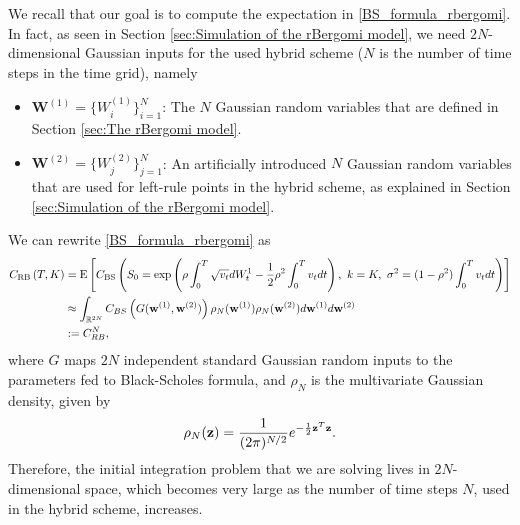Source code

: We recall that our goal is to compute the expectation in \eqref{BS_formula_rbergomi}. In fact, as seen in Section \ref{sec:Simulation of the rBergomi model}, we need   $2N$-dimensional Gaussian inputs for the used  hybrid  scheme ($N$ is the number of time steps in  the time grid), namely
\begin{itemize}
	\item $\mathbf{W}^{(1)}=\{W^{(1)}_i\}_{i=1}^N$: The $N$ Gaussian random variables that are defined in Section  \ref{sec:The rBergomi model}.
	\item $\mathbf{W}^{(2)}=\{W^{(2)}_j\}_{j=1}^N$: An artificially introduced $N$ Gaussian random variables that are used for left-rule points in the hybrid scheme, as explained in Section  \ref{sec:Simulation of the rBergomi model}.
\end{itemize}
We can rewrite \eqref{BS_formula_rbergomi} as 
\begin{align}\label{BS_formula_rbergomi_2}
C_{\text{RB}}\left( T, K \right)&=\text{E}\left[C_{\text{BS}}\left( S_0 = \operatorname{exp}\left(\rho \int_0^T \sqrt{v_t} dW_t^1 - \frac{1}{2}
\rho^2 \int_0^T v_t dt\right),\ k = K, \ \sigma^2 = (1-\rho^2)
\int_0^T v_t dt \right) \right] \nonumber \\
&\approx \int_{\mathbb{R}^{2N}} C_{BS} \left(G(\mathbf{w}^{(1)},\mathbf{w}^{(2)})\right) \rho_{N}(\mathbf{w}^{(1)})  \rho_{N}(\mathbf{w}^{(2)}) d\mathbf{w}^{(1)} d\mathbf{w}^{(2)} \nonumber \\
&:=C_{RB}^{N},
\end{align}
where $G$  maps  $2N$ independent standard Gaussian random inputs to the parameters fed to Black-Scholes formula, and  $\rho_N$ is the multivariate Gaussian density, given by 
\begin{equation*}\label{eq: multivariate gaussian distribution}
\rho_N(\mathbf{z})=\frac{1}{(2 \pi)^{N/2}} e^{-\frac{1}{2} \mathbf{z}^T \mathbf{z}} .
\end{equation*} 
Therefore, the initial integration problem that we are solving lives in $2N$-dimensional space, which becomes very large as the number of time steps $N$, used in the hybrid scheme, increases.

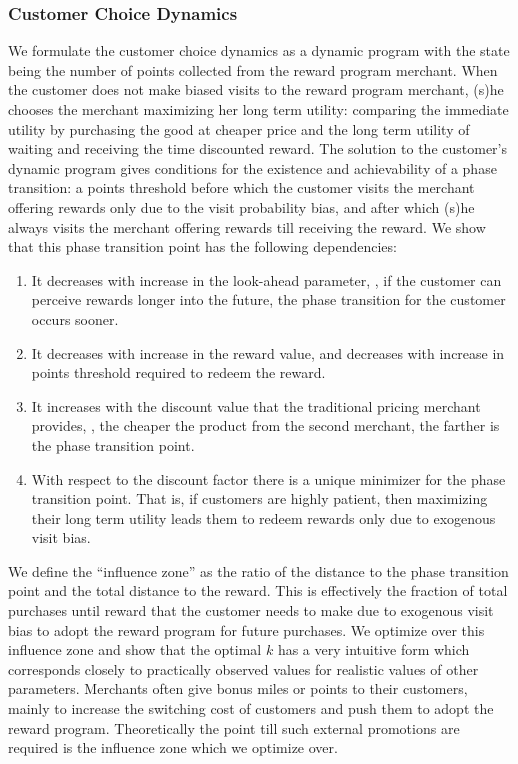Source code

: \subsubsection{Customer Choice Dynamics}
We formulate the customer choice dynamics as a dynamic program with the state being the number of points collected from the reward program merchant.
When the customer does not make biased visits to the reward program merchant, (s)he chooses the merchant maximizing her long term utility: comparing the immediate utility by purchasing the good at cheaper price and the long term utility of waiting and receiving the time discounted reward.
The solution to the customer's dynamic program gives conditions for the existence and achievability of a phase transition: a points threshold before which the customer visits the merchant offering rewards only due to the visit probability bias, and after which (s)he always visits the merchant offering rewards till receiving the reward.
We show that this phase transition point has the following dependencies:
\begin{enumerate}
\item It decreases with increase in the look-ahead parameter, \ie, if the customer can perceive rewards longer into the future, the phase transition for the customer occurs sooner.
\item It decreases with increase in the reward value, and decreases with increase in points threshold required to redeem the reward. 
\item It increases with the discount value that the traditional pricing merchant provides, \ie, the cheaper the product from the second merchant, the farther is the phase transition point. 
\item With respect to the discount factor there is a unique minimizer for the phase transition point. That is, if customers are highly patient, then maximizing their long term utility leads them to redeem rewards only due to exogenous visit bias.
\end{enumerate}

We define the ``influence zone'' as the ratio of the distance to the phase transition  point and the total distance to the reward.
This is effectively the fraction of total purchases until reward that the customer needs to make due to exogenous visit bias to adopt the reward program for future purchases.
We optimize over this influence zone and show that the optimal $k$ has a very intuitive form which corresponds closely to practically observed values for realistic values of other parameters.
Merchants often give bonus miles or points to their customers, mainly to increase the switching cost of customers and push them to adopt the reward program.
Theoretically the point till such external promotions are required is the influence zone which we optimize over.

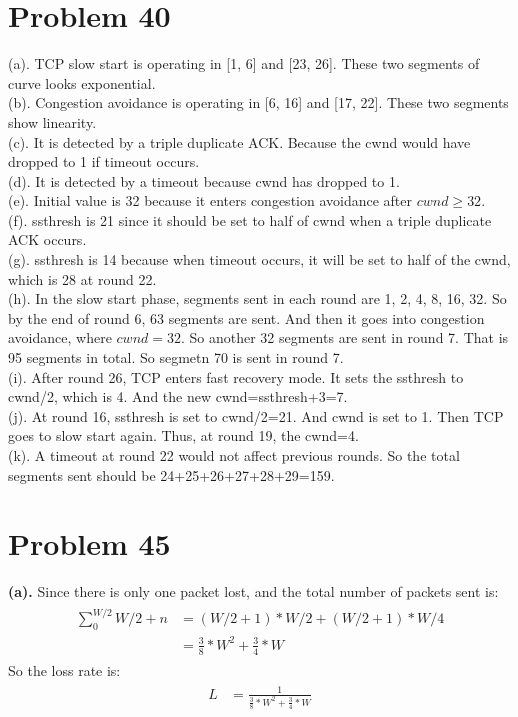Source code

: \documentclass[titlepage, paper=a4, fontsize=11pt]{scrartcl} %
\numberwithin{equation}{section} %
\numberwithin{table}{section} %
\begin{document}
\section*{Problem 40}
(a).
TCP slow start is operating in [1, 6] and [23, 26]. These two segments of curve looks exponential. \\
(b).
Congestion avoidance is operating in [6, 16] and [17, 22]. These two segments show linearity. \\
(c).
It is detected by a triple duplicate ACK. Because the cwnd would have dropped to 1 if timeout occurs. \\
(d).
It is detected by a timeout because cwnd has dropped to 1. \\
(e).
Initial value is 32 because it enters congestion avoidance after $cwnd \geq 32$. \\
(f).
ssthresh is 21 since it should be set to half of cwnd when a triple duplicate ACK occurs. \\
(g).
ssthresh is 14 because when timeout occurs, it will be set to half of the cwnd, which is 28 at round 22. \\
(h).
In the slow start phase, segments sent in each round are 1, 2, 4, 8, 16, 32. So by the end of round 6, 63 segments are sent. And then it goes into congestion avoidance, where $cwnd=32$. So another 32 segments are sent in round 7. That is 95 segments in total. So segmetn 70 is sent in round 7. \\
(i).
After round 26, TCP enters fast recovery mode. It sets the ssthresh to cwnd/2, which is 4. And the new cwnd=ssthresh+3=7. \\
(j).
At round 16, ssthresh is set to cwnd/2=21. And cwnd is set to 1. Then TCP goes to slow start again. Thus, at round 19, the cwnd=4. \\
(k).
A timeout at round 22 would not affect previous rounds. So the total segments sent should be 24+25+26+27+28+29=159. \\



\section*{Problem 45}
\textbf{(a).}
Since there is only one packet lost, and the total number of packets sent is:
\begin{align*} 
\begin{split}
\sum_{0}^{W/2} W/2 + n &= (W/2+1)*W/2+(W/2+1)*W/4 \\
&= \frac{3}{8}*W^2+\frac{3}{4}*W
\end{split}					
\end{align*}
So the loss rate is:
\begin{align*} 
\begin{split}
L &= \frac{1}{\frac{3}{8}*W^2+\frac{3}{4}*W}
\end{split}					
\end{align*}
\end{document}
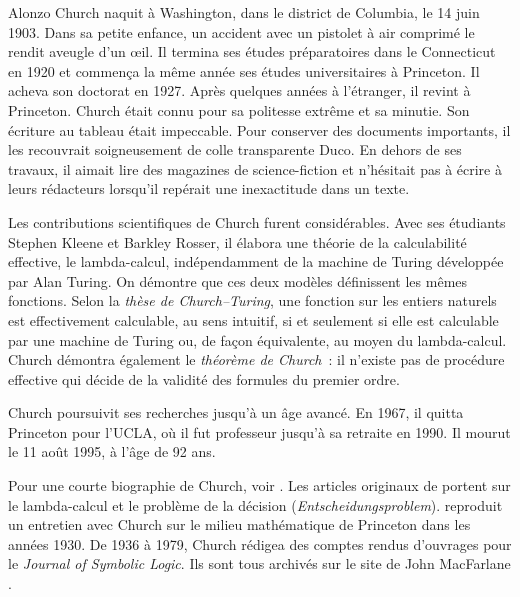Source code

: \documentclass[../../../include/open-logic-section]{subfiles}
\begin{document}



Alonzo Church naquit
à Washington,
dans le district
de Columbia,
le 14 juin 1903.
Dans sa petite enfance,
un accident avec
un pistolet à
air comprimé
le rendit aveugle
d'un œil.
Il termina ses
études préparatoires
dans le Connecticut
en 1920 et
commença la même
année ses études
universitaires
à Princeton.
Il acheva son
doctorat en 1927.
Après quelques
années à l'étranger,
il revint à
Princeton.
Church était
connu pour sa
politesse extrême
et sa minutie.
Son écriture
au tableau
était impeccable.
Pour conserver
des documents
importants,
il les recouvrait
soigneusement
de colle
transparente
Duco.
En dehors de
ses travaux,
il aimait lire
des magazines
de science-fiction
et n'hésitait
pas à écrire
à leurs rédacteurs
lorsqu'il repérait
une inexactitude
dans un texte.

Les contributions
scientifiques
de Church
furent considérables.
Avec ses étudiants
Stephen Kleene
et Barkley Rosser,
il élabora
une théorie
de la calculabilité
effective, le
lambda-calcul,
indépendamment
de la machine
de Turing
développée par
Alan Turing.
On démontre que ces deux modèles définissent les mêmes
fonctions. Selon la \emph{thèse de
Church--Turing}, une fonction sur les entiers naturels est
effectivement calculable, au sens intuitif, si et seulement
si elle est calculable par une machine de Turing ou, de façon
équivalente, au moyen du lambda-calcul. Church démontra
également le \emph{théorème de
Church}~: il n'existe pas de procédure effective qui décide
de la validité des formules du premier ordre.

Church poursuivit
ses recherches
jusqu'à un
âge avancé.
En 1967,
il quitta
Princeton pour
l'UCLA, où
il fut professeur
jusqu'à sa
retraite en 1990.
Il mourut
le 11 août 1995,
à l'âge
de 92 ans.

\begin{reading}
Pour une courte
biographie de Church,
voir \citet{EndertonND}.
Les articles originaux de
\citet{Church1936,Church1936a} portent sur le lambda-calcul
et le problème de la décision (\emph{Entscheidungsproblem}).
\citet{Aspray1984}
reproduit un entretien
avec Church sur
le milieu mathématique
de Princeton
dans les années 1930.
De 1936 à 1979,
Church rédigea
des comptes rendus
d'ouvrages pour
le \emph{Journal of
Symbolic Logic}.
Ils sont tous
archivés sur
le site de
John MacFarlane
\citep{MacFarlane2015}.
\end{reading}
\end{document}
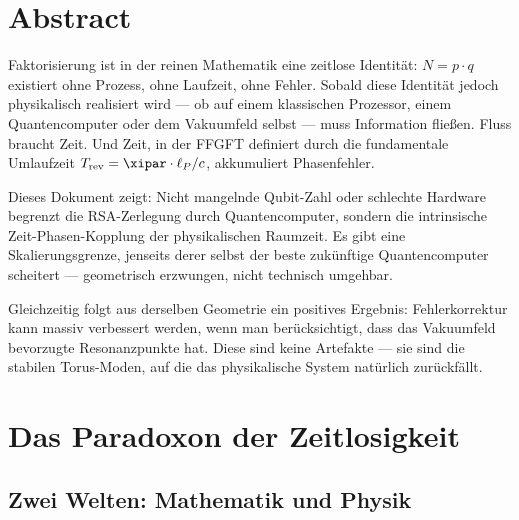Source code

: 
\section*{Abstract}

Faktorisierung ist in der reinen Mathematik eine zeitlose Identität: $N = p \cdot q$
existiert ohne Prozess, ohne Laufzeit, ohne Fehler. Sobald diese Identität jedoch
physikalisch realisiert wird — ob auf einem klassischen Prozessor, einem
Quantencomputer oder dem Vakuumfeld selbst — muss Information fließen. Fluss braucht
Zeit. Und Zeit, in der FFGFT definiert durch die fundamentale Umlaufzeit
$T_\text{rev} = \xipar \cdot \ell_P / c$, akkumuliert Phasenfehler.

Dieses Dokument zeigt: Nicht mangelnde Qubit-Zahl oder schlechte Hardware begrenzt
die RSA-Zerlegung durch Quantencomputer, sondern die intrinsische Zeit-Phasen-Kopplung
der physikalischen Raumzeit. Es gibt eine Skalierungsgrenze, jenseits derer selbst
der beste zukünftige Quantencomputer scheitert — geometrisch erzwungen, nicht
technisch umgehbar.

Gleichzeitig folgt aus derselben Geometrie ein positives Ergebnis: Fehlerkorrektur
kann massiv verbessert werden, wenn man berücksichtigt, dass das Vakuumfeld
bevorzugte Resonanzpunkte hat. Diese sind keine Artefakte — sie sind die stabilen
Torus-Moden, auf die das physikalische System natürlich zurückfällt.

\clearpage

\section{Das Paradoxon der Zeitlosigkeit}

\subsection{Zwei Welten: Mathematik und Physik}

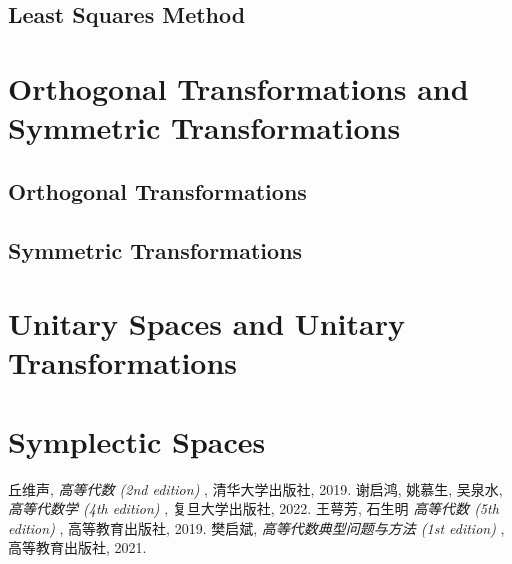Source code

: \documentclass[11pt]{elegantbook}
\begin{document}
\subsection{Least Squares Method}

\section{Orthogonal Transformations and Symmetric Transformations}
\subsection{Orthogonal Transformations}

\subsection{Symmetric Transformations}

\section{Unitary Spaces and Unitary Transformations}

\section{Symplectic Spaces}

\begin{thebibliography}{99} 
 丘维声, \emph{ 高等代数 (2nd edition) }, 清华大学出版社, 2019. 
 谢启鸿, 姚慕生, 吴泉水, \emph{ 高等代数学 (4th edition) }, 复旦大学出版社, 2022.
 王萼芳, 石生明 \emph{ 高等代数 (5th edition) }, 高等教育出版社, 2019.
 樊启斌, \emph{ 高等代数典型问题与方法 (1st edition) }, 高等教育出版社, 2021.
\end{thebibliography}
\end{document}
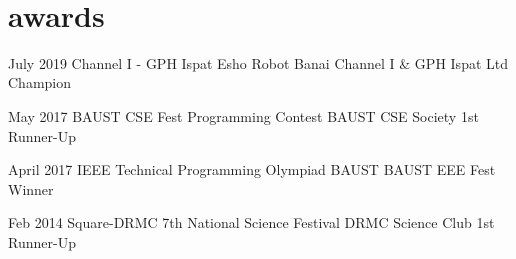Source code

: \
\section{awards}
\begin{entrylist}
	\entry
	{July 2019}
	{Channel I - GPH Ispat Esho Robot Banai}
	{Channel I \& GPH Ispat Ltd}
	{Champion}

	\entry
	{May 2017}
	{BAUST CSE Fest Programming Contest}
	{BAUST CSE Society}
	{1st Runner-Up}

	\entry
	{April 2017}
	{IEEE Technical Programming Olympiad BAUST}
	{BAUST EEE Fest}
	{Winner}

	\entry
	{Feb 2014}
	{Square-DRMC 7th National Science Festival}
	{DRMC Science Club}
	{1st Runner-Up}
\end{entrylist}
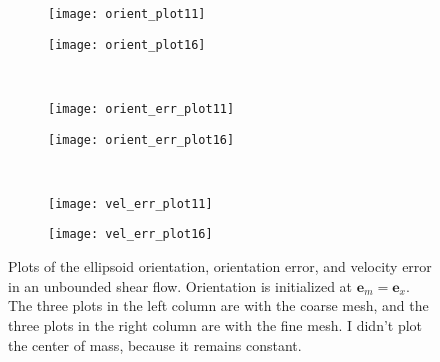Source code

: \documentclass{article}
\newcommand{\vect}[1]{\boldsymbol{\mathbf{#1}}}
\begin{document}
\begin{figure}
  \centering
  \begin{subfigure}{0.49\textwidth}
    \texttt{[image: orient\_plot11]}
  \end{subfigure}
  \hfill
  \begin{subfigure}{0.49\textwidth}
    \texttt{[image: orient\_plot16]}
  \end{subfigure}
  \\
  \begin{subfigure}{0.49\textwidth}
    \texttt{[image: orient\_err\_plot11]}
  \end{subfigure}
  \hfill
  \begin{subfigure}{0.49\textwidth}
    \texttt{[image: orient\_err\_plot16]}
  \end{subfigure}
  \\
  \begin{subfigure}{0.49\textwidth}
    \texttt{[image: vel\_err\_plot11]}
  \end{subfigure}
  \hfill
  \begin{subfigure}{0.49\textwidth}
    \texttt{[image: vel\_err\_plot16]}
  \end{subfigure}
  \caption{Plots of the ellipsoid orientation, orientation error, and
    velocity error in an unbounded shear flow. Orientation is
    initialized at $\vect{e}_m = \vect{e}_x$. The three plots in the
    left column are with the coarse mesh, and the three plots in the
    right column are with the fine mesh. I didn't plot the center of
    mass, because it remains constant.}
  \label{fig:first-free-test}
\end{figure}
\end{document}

**What is required:**
"dans les années 1930." marks the first line to copy, and "die RSA-Zerlegung durch" marks the last. Repeat that stretch above exactly, with no pictures.

**Answer for this exercise:**
dans les années 1930.
De 1936 à 1979,
Church rédigea
des comptes rendus
d'ouvrages pour
le \emph{Journal of
Symbolic Logic}.
Ils sont tous
archivés sur
le site de
John MacFarlane
\citep{MacFarlane2015}.
\end{reading}
\end{document}
Source code

: 
\section*{Abstract}

Faktorisierung ist in der reinen Mathematik eine zeitlose Identität: $N = p \cdot q$
existiert ohne Prozess, ohne Laufzeit, ohne Fehler. Sobald diese Identität jedoch
physikalisch realisiert wird — ob auf einem klassischen Prozessor, einem
Quantencomputer oder dem Vakuumfeld selbst — muss Information fließen. Fluss braucht
Zeit. Und Zeit, in der FFGFT definiert durch die fundamentale Umlaufzeit
$T_\text{rev} = \xipar \cdot \ell_P / c$, akkumuliert Phasenfehler.

Dieses Dokument zeigt: Nicht mangelnde Qubit-Zahl oder schlechte Hardware begrenzt
die RSA-Zerlegung durch Quantencomputer, sondern die intrinsische Zeit-Phasen-Kopplung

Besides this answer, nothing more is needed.